Lara Schiffbauer’s recent blog post about a fair price for an e-book struck several chords with me.

Here is Lara’s article, in full, re-posted with Lara’s permission.

By Lara Schiffbauer

Warning: Super long blog post ahead and it has qualities similar to that of a rant, so go forward with caution.

For quite a while now I’ve read the myriad discussions regarding what is a fair price for an e-book from the perspective of the writer.

Are self-pubbers the “bane?”

Many a blog post like this one by Melissa Foster on the Indie Reader question “Are Self-Pubbed Authors Killing the Publishing Industry?”  In the first sentence of the article, Ms. Foster states that self-pubbed authors devalue the written word with books priced low to gain attention. Later on in the article she gives the pronouncement that yes, self-pubbed authors are the bane of the publishing world because they “give away” their books for “less than a buck” and use other “gimmicks” to garner sales. Quite honestly, I found the whole article rather obnoxious, but didn’t really feel the need to evaluate why. I filed the article away under my “Opinions That – While Interesting – Don’t Really Seem Fair or Right” mental filing cabinet.

Are you taking the risk?

Risky business

I read a section of Writing on the Ether by Porter Anderson titled “Pivot: Jonny Geller, Enough to Go Around.”  In the section, Mr. Anderson relates several points Jonny Geller made in an article of his own regarding the state of the publishing industry, including this one, “Readers need to risk paying for books again.”

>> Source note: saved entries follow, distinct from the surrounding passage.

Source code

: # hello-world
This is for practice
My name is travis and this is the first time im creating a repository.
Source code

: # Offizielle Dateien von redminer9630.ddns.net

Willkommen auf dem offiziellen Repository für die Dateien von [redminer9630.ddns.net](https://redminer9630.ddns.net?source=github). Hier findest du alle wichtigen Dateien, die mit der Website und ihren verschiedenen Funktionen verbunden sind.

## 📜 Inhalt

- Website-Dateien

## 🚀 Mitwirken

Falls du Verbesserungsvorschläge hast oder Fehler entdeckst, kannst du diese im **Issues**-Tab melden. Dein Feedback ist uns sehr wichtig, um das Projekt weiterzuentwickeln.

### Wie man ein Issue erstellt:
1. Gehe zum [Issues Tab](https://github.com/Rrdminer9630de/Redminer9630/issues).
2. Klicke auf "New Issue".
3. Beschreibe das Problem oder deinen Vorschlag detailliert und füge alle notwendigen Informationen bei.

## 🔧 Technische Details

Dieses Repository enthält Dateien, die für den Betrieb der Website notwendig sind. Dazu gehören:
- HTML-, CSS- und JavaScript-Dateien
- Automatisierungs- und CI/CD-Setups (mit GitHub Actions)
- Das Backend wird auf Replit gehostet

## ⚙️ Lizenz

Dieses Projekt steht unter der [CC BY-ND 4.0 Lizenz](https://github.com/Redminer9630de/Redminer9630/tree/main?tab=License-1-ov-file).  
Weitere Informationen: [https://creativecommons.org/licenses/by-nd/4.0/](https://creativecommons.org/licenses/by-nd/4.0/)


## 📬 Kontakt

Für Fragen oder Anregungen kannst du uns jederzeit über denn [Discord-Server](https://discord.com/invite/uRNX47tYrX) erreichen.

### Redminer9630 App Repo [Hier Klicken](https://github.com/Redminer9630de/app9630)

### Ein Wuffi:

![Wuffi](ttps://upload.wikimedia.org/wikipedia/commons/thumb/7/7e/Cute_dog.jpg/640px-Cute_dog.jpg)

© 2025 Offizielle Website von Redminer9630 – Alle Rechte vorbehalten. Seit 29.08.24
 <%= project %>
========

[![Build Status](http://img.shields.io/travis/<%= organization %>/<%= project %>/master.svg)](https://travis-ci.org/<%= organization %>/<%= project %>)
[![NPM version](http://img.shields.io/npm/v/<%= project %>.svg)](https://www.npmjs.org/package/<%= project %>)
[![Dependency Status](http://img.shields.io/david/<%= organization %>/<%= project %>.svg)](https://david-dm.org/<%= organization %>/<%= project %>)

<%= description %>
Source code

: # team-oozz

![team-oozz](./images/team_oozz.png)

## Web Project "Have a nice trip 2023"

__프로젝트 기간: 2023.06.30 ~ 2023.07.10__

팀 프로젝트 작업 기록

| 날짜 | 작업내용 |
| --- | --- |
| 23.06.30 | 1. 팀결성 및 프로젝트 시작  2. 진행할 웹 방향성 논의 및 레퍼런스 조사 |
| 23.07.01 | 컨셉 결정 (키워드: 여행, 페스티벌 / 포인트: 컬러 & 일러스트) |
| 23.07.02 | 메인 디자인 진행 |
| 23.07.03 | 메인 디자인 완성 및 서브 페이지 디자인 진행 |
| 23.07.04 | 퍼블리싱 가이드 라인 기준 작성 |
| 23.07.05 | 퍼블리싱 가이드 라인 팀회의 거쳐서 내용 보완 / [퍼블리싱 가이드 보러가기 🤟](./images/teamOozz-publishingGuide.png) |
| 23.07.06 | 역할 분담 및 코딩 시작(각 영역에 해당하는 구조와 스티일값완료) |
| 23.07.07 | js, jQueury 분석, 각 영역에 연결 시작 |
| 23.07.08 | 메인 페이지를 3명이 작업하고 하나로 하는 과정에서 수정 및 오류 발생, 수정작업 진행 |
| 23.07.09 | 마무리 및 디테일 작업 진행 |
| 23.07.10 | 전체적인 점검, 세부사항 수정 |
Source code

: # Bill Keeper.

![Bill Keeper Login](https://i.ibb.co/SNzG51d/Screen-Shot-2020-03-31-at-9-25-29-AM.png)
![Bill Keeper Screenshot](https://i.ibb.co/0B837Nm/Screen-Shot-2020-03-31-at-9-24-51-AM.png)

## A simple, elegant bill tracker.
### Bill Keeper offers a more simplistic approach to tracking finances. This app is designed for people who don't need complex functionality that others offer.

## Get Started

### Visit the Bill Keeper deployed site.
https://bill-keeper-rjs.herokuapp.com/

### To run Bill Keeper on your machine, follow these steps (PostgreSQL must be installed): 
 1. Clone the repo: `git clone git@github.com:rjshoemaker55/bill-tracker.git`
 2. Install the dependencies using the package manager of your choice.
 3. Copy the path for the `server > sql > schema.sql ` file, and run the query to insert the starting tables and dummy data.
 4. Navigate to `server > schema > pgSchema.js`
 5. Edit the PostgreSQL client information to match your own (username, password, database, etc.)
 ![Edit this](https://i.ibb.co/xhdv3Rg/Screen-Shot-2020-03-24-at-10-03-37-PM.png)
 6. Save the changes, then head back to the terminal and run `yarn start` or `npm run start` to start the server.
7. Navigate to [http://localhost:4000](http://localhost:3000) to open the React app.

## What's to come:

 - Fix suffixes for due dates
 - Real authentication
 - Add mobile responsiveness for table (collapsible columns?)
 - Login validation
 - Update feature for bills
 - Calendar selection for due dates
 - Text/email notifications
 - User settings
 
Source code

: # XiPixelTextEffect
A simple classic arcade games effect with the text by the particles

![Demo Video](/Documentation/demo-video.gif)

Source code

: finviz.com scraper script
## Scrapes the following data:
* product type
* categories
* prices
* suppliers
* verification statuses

Mr. Anderson followed up the point made by Jonny Geller by saying,

“We can talk all day about the reader as a nearly holy figure in our business — seriously overlooked too long by the traditional publishers. But it’s also time for that reader to play his or her fiduciary role in the equation again, and prove the bargain basement prices of the fin-de-agency period to have been what they were, the dive for algorithmic leverage of amateurs flooding the market.”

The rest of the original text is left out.